As the people of Gaza continues to confront a genocide, Palestinian refugees from Gaza in Belgium are facing a nearly unprecedented attack on their right to asylum — and on their very lives and freedoms. Following a string of arrests, at least six Palestinians from Gaza have been abducted and taken to closed detention centers, with a seventh – Mahmoud Farag Allah, deciding to take his life from the control of the Belgian state. The targeting of these Gazawis is not accidental, but follows their role in the heart of Belgium’s solidarity movement, leading daily protests for over two years in the center of Brussels outside its landmark Bourse.

On October 7th, 2025, Mahmoud Ezzat Farag Allah, decided to use his life as last weapon to protest the injustice; he took his own life inside one of the “closed centers” for immigration detainees. Mahmoud had been arrested 3 months ago; at the same time, he received the heartbreaking news of his mother passing away amid the ongoing Zionist genocide in his home, Gaza, Palestine. Samidoun mourns Mahmoud, honors his martyrdom and his act of resistance, and denounces the state violence, colonialism and white supremacy inflicted on him, his comrades, and all oppressed people.


Still imprisoned in the closed centers are many leading Palestinian youth organizers from Gaza, veterans of the daily protests, including:
- Anas Seyam, currently on hunger strike
- Fathi Al-Hamss
- Hamouda Albayyouk
- Hussameddine Al-Ras, currently on hunger strike
- Ali Abu Taha
- Mahmoud Abu Hudayed


The Bourse protests have become, in addition to outraged cries against the genocide and for the liberation of Palestine, spaces to call for the liberation of these imprisoned comrades and brothers, and to mourn the loss of Mahmoud; the Bourse protest on the evening of 8 October served as a memorial for Mahmoud and the martyrs of Palestine.

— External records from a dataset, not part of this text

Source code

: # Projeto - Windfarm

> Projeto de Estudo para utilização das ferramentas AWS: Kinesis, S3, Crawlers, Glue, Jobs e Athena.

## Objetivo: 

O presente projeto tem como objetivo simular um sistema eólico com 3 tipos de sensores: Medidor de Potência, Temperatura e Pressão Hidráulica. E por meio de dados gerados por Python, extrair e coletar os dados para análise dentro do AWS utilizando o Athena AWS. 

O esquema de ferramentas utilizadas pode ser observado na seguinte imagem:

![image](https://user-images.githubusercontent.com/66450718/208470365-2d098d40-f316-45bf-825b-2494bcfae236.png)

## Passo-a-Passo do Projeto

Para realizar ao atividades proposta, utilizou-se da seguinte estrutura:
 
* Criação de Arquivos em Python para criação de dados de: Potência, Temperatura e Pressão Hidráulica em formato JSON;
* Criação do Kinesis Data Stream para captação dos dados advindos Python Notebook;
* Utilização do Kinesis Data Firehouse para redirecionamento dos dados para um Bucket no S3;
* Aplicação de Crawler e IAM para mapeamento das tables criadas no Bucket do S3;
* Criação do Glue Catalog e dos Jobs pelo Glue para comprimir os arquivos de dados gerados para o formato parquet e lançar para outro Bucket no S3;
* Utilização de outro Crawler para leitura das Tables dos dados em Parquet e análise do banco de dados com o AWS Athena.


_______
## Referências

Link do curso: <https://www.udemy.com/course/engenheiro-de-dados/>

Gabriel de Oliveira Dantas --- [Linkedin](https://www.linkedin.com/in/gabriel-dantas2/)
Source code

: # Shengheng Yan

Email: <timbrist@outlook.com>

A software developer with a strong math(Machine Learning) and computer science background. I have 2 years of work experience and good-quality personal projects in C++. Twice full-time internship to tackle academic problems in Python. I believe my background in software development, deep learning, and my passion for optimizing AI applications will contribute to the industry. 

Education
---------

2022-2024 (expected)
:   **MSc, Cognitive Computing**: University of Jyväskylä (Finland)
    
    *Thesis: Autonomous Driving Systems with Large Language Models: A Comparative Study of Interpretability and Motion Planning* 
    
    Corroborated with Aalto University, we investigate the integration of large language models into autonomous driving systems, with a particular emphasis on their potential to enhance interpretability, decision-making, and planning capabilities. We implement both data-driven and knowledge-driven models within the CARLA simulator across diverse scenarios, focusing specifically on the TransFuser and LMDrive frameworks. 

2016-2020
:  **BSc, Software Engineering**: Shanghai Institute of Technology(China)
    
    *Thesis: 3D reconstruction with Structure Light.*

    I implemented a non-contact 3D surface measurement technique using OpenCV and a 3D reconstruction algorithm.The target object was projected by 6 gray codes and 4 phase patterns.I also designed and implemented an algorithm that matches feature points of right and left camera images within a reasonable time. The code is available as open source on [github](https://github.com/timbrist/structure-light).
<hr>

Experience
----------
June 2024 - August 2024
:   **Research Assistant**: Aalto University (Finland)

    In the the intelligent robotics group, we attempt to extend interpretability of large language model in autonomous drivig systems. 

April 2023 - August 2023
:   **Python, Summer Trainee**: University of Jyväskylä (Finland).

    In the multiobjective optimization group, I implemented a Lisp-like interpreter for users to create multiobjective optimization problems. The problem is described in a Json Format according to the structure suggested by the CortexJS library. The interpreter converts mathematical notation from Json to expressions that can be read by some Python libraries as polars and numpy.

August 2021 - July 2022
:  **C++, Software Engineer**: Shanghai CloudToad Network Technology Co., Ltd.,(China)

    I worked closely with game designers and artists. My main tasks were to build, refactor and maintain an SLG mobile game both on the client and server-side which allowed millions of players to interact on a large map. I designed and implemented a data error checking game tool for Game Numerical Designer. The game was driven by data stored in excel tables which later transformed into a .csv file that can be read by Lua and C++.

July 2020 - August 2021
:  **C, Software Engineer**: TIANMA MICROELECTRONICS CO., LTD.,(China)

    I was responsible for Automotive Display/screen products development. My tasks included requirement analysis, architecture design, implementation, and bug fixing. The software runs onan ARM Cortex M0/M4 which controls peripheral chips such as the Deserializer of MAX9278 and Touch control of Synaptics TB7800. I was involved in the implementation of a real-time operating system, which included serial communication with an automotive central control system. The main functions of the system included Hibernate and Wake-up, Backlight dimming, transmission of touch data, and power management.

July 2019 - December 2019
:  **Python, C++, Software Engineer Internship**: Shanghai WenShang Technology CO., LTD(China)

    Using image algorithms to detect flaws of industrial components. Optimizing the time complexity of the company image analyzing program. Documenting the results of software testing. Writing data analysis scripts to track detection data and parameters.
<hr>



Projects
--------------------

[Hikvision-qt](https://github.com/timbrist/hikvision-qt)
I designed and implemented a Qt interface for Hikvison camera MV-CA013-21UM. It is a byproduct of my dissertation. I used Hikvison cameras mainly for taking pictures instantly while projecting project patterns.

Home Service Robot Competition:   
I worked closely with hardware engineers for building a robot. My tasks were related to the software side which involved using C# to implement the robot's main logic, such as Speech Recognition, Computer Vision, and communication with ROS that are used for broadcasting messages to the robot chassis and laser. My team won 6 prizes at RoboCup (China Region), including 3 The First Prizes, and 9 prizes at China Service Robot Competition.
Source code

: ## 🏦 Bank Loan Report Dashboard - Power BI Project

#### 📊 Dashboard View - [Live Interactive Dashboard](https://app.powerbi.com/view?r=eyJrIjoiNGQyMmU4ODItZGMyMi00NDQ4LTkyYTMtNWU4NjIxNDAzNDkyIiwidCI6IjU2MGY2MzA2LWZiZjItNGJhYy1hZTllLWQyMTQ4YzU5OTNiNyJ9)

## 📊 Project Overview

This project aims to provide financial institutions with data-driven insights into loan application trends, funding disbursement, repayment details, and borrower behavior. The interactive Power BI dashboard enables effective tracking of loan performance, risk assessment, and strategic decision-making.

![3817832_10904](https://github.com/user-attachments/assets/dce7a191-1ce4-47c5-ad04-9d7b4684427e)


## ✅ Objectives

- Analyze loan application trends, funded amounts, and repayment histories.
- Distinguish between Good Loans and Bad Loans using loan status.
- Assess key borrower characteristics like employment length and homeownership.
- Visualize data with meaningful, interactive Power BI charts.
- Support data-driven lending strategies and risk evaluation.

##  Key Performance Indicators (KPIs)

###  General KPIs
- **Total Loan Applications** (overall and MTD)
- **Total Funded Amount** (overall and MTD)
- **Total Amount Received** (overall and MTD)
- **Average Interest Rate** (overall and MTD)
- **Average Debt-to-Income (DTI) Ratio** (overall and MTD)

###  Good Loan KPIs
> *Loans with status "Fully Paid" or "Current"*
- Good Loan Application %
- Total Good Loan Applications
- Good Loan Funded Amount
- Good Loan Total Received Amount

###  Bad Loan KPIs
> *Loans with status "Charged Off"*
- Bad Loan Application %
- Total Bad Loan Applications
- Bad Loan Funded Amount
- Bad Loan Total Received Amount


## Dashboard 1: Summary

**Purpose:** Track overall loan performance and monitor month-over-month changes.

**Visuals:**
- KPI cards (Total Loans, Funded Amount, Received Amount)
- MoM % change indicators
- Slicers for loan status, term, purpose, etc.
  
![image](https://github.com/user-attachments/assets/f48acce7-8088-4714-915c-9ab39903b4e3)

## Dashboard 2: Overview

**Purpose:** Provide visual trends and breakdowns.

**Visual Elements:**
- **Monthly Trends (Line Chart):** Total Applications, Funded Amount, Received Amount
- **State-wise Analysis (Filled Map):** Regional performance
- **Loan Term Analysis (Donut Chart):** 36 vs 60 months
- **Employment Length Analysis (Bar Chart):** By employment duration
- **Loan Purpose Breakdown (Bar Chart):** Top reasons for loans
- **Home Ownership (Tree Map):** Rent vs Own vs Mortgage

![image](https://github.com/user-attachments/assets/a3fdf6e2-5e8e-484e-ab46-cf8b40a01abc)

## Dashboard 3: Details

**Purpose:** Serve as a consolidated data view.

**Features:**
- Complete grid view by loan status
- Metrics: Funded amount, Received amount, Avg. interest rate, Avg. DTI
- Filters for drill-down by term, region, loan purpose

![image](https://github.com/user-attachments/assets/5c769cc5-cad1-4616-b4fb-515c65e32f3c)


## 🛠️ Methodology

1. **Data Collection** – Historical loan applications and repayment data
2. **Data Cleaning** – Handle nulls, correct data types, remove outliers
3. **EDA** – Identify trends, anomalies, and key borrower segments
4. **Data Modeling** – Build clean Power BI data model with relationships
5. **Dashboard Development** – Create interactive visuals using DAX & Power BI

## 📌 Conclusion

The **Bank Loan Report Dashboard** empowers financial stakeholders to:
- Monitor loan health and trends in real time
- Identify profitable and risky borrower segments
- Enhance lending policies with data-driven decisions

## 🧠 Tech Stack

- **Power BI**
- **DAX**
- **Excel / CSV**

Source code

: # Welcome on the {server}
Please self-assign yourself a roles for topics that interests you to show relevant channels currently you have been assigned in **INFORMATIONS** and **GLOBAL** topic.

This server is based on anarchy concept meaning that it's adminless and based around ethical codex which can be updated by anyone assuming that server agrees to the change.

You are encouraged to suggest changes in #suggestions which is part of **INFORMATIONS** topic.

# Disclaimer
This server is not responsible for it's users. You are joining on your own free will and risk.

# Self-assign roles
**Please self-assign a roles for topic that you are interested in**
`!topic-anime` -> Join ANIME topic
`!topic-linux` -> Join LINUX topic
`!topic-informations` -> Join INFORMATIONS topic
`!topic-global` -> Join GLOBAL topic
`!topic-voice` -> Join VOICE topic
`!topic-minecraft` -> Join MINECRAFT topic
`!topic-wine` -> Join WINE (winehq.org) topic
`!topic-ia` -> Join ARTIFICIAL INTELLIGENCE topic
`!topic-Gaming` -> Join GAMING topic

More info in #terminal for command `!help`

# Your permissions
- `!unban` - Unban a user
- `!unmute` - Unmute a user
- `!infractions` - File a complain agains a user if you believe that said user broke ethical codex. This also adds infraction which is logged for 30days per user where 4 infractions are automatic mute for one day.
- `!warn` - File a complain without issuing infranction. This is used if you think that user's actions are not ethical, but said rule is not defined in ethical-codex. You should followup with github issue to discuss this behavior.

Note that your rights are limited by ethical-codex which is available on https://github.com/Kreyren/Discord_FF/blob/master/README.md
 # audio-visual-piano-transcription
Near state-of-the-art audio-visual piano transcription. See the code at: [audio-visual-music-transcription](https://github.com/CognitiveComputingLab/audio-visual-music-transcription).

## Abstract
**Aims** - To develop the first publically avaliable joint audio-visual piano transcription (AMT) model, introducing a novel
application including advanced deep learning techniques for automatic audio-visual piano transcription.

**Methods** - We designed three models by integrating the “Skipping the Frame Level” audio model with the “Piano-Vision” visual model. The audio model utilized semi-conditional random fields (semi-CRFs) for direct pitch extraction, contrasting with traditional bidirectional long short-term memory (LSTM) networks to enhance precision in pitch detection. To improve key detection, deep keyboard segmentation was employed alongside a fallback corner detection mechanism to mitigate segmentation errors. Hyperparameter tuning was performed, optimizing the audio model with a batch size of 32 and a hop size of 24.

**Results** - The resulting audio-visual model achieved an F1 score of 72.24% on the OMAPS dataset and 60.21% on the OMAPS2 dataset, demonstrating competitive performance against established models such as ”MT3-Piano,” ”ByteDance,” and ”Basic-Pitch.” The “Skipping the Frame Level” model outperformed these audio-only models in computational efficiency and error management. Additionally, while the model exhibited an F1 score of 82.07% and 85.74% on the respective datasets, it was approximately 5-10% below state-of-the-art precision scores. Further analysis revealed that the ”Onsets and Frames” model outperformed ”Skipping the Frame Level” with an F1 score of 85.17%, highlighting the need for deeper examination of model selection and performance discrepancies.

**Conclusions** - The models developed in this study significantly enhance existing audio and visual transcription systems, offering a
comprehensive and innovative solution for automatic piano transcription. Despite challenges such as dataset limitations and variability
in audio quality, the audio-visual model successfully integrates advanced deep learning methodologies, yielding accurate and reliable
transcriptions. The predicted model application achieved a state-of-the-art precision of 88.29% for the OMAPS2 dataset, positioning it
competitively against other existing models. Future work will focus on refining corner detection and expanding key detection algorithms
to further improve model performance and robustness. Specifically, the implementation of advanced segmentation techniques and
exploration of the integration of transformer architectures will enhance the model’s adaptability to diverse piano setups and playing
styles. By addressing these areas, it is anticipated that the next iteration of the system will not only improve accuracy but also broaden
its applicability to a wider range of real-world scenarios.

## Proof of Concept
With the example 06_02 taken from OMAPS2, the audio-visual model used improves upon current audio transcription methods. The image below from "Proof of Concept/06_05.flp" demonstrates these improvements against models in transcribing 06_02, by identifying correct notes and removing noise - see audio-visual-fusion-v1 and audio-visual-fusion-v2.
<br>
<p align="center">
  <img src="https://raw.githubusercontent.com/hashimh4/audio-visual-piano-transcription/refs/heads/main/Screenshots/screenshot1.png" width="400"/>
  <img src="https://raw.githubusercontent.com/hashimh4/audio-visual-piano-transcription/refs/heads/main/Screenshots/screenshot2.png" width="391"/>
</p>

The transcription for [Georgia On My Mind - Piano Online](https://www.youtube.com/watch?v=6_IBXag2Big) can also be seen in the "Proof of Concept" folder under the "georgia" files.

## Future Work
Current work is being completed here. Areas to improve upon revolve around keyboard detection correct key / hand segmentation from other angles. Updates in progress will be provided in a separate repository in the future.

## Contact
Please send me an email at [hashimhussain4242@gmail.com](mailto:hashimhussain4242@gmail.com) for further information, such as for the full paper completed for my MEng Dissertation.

In response to the deteriorating conditions in the detention centres and to the martyrdom of Mahmoud, two of the detained youth, Anas and Hussam, have begun a hunger strike. Anas writes: “I have been detained for 34 days because I am defending my Palestinian cause.” They are also protesting the arrests of even more Palestinians in Belgium during the last days; reports indicate that in the hours after Mahmoud’s passing, police seized at least three Palestinian youth from Gaza from the streets of Brussels. In Anas’ last message before he launched his hunger strike, he said: “I am going on a hunger strike because we are really going through difficult times, me and all my friends, knowing that the police will take my phone because I will go on a hunger strike. I hope you do not forget us in your support.”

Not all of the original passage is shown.